③ 学校跡は現在、「村営のふるさとキャンプ場」として再利用されている。
夏の一時期だけは、昔日と同じような子供達の歓声がこだまする。
しかし撮影時は冬で、谷間を吹きぬける風は冷たく、身にしみわたる感じであった。
④ 校舎の向こうに見えるのはキャンプの炊事場。
⑤ 今はひっそりと・・・・・、
⑥ ・・・・・夏の訪れを待っているようだ。
② 両神村立両神小学校「煤川」分校跡と煤川集落
① 煤川は「すすかわ」と読む。
「滝前分校」よりやや下流に拓けた、小森川流域では比較的大きな集落で「川煤川」と「山煤川」の上下2集落に分かれている。
「滝前分校」の記念碑にも記述のある「煤川分校」跡だが、この記念碑以外に学校であったという面影は見当たらない。
碑の前には部落の集会場が建ち、周囲は共有のモータープールになっていた。
道路建築の際に造成し直されてしまったようである。
代わりに「山煤川」の集落を紹介してみることにする。
② 部落のメイン・ストリート。
集落の入口にはモータープールがあり、そこから各個人の家には、このような荷車道を通ってゆく。
消火栓が見えるが、消防自動車も入れない地域なので、火事には細心の注意が払われているようだ。
③ 急な斜面にへばりつくように人家が建つ。
瀬戸内沿岸の景色に似ているような感がしないでもない。
④ 集落にはもう子供はいないという。
その、すでに成人した子供達がかつて使っていたであろう自転車が、軒下に積み重ねられていた。
⑤ 巨岩を積み重ねた、立派な石垣。
この作業がすべて人の手によって為されたという先人の偉業に、ふと畏敬の念がよぎる。
⑥ 日だまりの道。
昼下がりで人影はない。
かつて、こうした山村ではよく、お年寄りどうしが「日向ぼっこ」をしながら語り合う光景を目にしたものだが、最近は見かけなくなった。
③ 両神村立両神小学校「出原」分校跡
「出原」は「山村をたずねて①」で紹介した集落で「いでがはら」と読む。
「薄川」上流部に拓けた比較的戸数の多い集落である。
① この学校は何かの情報を頼りに行ったものではなく、偶然に探し当てたものである。
出原部落を撮影中、石垣と建物を見てピンときた。
最近はこうした「廃校」にとても敏感になってしまったようである。

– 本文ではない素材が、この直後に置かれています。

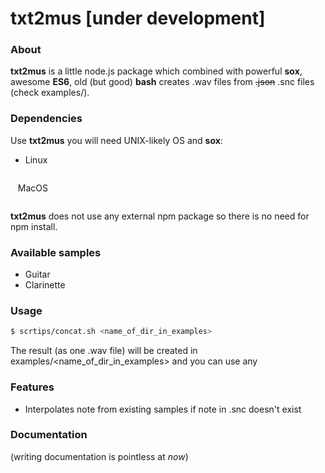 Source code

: # txt2mus [under development]

### About
   **txt2mus** is a little node.js package which combined with powerful **sox**, awesome **ES6**, old (but good) **bash** creates .wav files from <s>.json</s> .snc files (check examples/).
### Dependencies
Use **txt2mus** you will need UNIX-likely OS and **sox**:
- Linux &nbsp;&nbsp;&nbsp;&nbsp;&nbsp;
   ```$ apt-get install sox
   ```
 &nbsp;&nbsp;&nbsp;MacOS &nbsp;&nbsp;&nbsp;&nbsp;&nbsp;
```$ brew install sox
```


**txt2mus** does not use any external npm package so there is no need for npm install.  

### Available samples
- Guitar  
- Clarinette

### Usage
```bash
$ scrtips/concat.sh <name_of_dir_in_examples>
```
The result (as one .wav file) will be created in examples/<name_of_dir_in_examples> and you can use any

### Features
- Interpolates note from existing samples if note in .snc doesn't exist

### Documentation
(writing documentation is pointless at *now*)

(笑)
② 高台の日当りの良い場所に学校はある。
森の中の滝前分校とは対照的だ。
③ 窓からは一年中「両神山」が望める。
こんな風光明媚な学校も珍しい。
「両神山」は日本百名山のうちのひとつだ。
④ 軒板の丸い模様は啄木鳥のあけた穴である。
「餌はない筈なんだがな、何だかつつくんだよなぁ~」とは土地の人の弁。
⑤ 午後の日差しを浴びて。
⑥ どこの学校にも同じような記念碑があった。
時がたっても、村の人々の記憶から忘れ去られてはいない、というのは幸いなことである。